Wherever "clothing" appears in the records below, copy the line that holds it.

Excerpts from a dataset:
-------
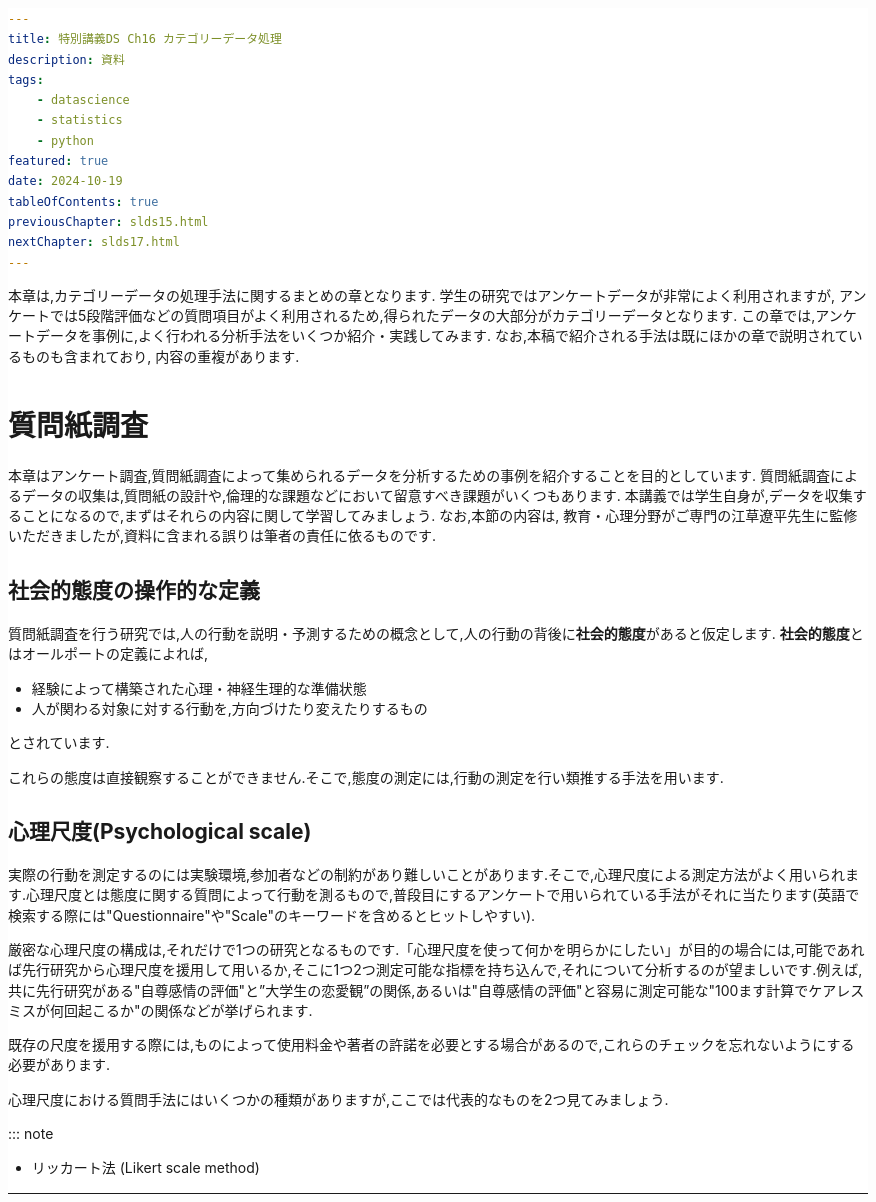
 ```yaml
---
title: 特別講義DS Ch16 カテゴリーデータ処理
description: 資料
tags:
    - datascience
    - statistics
    - python
featured: true
date: 2024-10-19
tableOfContents: true
previousChapter: slds15.html
nextChapter: slds17.html
---
```


本章は,カテゴリーデータの処理手法に関するまとめの章となります. 学生の研究ではアンケートデータが非常によく利用されますが, アンケートでは5段階評価などの質問項目がよく利用されるため,得られたデータの大部分がカテゴリーデータとなります. この章では,アンケートデータを事例に,よく行われる分析手法をいくつか紹介・実践してみます.
なお,本稿で紹介される手法は既にほかの章で説明されているものも含まれており, 内容の重複があります.

# 質問紙調査

本章はアンケート調査,質問紙調査によって集められるデータを分析するための事例を紹介することを目的としています. 質問紙調査によるデータの収集は,質問紙の設計や,倫理的な課題などにおいて留意すべき課題がいくつもあります. 本講義では学生自身が,データを収集することになるので,まずはそれらの内容に関して学習してみましょう. なお,本節の内容は, 教育・心理分野がご専門の江草遼平先生に監修いただきましたが,資料に含まれる誤りは筆者の責任に依るものです.


## 社会的態度の操作的な定義

質問紙調査を行う研究では,人の行動を説明・予測するための概念として,人の行動の背後に**社会的態度**があると仮定します. **社会的態度**とはオールポートの定義によれば,

- 経験によって構築された心理・神経生理的な準備状態
- 人が関わる対象に対する行動を,方向づけたり変えたりするもの

とされています.

これらの態度は直接観察することができません.そこで,態度の測定には,行動の測定を行い類推する手法を用います.


## 心理尺度(Psychological scale)

実際の行動を測定するのには実験環境,参加者などの制約があり難しいことがあります.そこで,心理尺度による測定方法がよく用いられます.心理尺度とは態度に関する質問によって行動を測るもので,普段目にするアンケートで用いられている手法がそれに当たります(英語で検索する際には"Questionnaire"や"Scale"のキーワードを含めるとヒットしやすい).

厳密な心理尺度の構成は,それだけで1つの研究となるものです.「心理尺度を使って何かを明らかにしたい」が目的の場合には,可能であれば先行研究から心理尺度を援用して用いるか,そこに1つ2つ測定可能な指標を持ち込んで,それについて分析するのが望ましいです.例えば,共に先行研究がある"自尊感情の評価"と”大学生の恋愛観”の関係,あるいは"自尊感情の評価"と容易に測定可能な"100ます計算でケアレスミスが何回起こるか"の関係などが挙げられます.

既存の尺度を援用する際には,ものによって使用料金や著者の許諾を必要とする場合があるので,これらのチェックを忘れないようにする必要があります.


心理尺度における質問手法にはいくつかの種類がありますが,ここでは代表的なものを2つ見てみましょう.



::: note
- リッカート法 (Likert scale method)
---
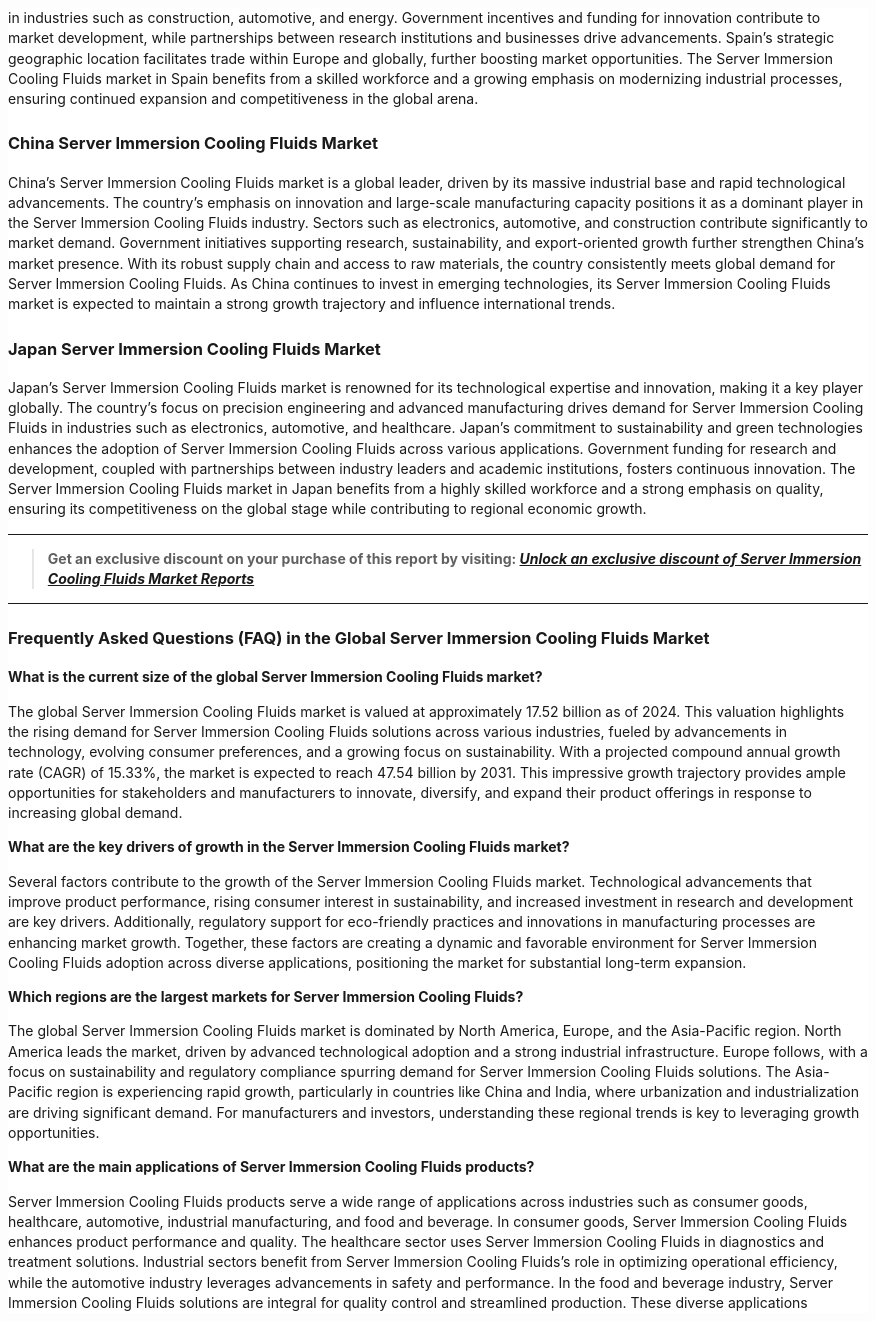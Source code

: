 in industries such as construction, automotive, and energy. Government incentives and funding for innovation contribute to market development, while partnerships between research institutions and businesses drive advancements. Spain&rsquo;s strategic geographic location facilitates trade within Europe and globally, further boosting market opportunities. The Server Immersion Cooling Fluids market in Spain benefits from a skilled workforce and a growing emphasis on modernizing industrial processes, ensuring continued expansion and competitiveness in the global arena.</p><h3>China Server Immersion Cooling Fluids Market</h3><p>China&rsquo;s Server Immersion Cooling Fluids market is a global leader, driven by its massive industrial base and rapid technological advancements. The country&rsquo;s emphasis on innovation and large-scale manufacturing capacity positions it as a dominant player in the Server Immersion Cooling Fluids industry. Sectors such as electronics, automotive, and construction contribute significantly to market demand. Government initiatives supporting research, sustainability, and export-oriented growth further strengthen China&rsquo;s market presence. With its robust supply chain and access to raw materials, the country consistently meets global demand for Server Immersion Cooling Fluids. As China continues to invest in emerging technologies, its Server Immersion Cooling Fluids market is expected to maintain a strong growth trajectory and influence international trends.</p><h3>Japan Server Immersion Cooling Fluids Market</h3><p>Japan&rsquo;s Server Immersion Cooling Fluids market is renowned for its technological expertise and innovation, making it a key player globally. The country&rsquo;s focus on precision engineering and advanced manufacturing drives demand for Server Immersion Cooling Fluids in industries such as electronics, automotive, and healthcare. Japan&rsquo;s commitment to sustainability and green technologies enhances the adoption of Server Immersion Cooling Fluids across various applications. Government funding for research and development, coupled with partnerships between industry leaders and academic institutions, fosters continuous innovation. The Server Immersion Cooling Fluids market in Japan benefits from a highly skilled workforce and a strong emphasis on quality, ensuring its competitiveness on the global stage while contributing to regional economic growth.</p><hr /><blockquote><p><strong>Get an exclusive discount on your purchase of this report by visiting: <em><a href="://marketresearchpulse.com/ask-for-discount/13383?utm_source=Github&amp;utm_medium=0114">Unlock an exclusive discount of Server Immersion Cooling Fluids Market Reports</a></em>&nbsp;</strong></p></blockquote><hr /><h3>Frequently Asked Questions (FAQ) in the Global Server Immersion Cooling Fluids Market</h3><p><strong>What is the current size of the global Server Immersion Cooling Fluids market?</strong></p><p>The global Server Immersion Cooling Fluids market is valued at approximately 17.52 billion as of 2024. This valuation highlights the rising demand for Server Immersion Cooling Fluids solutions across various industries, fueled by advancements in technology, evolving consumer preferences, and a growing focus on sustainability. With a projected compound annual growth rate (CAGR) of 15.33%, the market is expected to reach 47.54 billion by 2031. This impressive growth trajectory provides ample opportunities for stakeholders and manufacturers to innovate, diversify, and expand their product offerings in response to increasing global demand.</p><p><strong>What are the key drivers of growth in the Server Immersion Cooling Fluids market?</strong></p><p>Several factors contribute to the growth of the Server Immersion Cooling Fluids market. Technological advancements that improve product performance, rising consumer interest in sustainability, and increased investment in research and development are key drivers. Additionally, regulatory support for eco-friendly practices and innovations in manufacturing processes are enhancing market growth. Together, these factors are creating a dynamic and favorable environment for Server Immersion Cooling Fluids adoption across diverse applications, positioning the market for substantial long-term expansion.</p><p><strong>Which regions are the largest markets for Server Immersion Cooling Fluids?</strong></p><p>The global Server Immersion Cooling Fluids market is dominated by North America, Europe, and the Asia-Pacific region. North America leads the market, driven by advanced technological adoption and a strong industrial infrastructure. Europe follows, with a focus on sustainability and regulatory compliance spurring demand for Server Immersion Cooling Fluids solutions. The Asia-Pacific region is experiencing rapid growth, particularly in countries like China and India, where urbanization and industrialization are driving significant demand. For manufacturers and investors, understanding these regional trends is key to leveraging growth opportunities.</p><p><strong>What are the main applications of Server Immersion Cooling Fluids products?</strong></p><p>Server Immersion Cooling Fluids products serve a wide range of applications across industries such as consumer goods, healthcare, automotive, industrial manufacturing, and food and beverage. In consumer goods, Server Immersion Cooling Fluids enhances product performance and quality. The healthcare sector uses Server Immersion Cooling Fluids in diagnostics and treatment solutions. Industrial sectors benefit from Server Immersion Cooling Fluids&rsquo;s role in optimizing operational efficiency, while the automotive industry leverages advancements in safety and performance. In the food and beverage industry, Server Immersion Cooling Fluids solutions are integral for quality control and streamlined production. These diverse applications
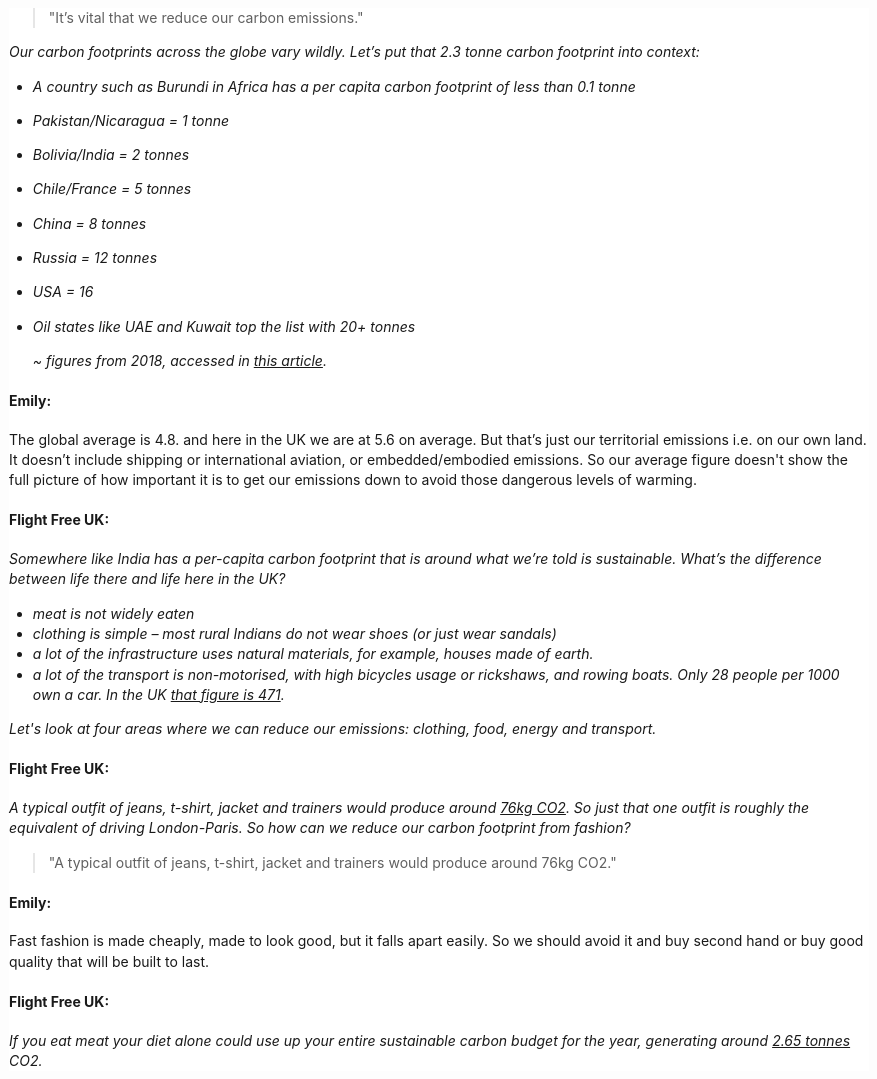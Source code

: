 > "It’s vital that we reduce our carbon emissions."

*Our carbon footprints across the globe vary wildly. Let’s put that 2.3 tonne carbon footprint into context:*

* *A country such as Burundi in Africa has a per capita carbon footprint of less than 0.1 tonne*
* *Pakistan/Nicaragua = 1 tonne*
* *Bolivia/India = 2 tonnes*
* *Chile/France = 5 tonnes*
* *China = 8 tonnes*
* *Russia = 12 tonnes*
* *USA = 16*
* *Oil states like UAE and Kuwait top the list with 20+ tonnes*

  *~ figures from 2018, accessed in [this article](https://en.wikipedia.org/wiki/List_of_countries_by_carbon_dioxide_emissions_per_capita).*

#### Emily:

The global average is 4.8. and here in the UK we are at 5.6 on average. But that’s just our territorial emissions i.e. on our own land. It doesn’t include shipping or international aviation, or embedded/embodied emissions. So our average figure doesn't show the full picture of how important it is to get our emissions down to avoid those dangerous levels of warming.

#### Flight Free UK:

*Somewhere like India has a per-capita carbon footprint that is around what we’re told is sustainable. What’s the difference between life there and life here in the UK?*

* *meat is not widely eaten*
* *clothing is simple – most rural Indians do not wear shoes (or just wear sandals)*
* *a lot of the infrastructure uses natural materials, for example, houses made of earth.*
* *a lot of the transport is non-motorised, with high bicycles usage or rickshaws, and rowing boats. Only 28 people per 1000 own a car. In the UK [that figure is 471](https://en.wikipedia.org/wiki/List_of_countries_by_vehicles_per_capita).*

*Let's look at four areas where we can reduce our emissions: clothing, food, energy and transport.*

#### Flight Free UK:

*A typical outfit of jeans, t-shirt, jacket and trainers would produce around [76kg CO2](https://www.ecotricity.co.uk/news/news-archive/2018/the-carbon-footprint-of-getting-dressed). So just that one outfit is roughly the equivalent of driving London-Paris. So how can we reduce our carbon footprint from fashion?*

> "A typical outfit of jeans, t-shirt, jacket and trainers would produce around 76kg CO2."

#### Emily:

Fast fashion is made cheaply, made to look good, but it falls apart easily. So we should avoid it and buy second hand or buy good quality that will be built to last.

#### Flight Free UK:

*If you eat meat your diet alone could use up your entire sustainable carbon budget for the year, generating around [2.65 tonnes](https://www.vox.com/2014/7/2/5865109/study-going-vegetarian-could-cut-your-food-carbon-footprint-in-half) CO2.*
-------
WRITTEN RESPONSE ->
* *clothing is simple – most rural Indians do not wear shoes (or just wear sandals)*
*Let's look at four areas where we can reduce our emissions: clothing, food, energy and transport.*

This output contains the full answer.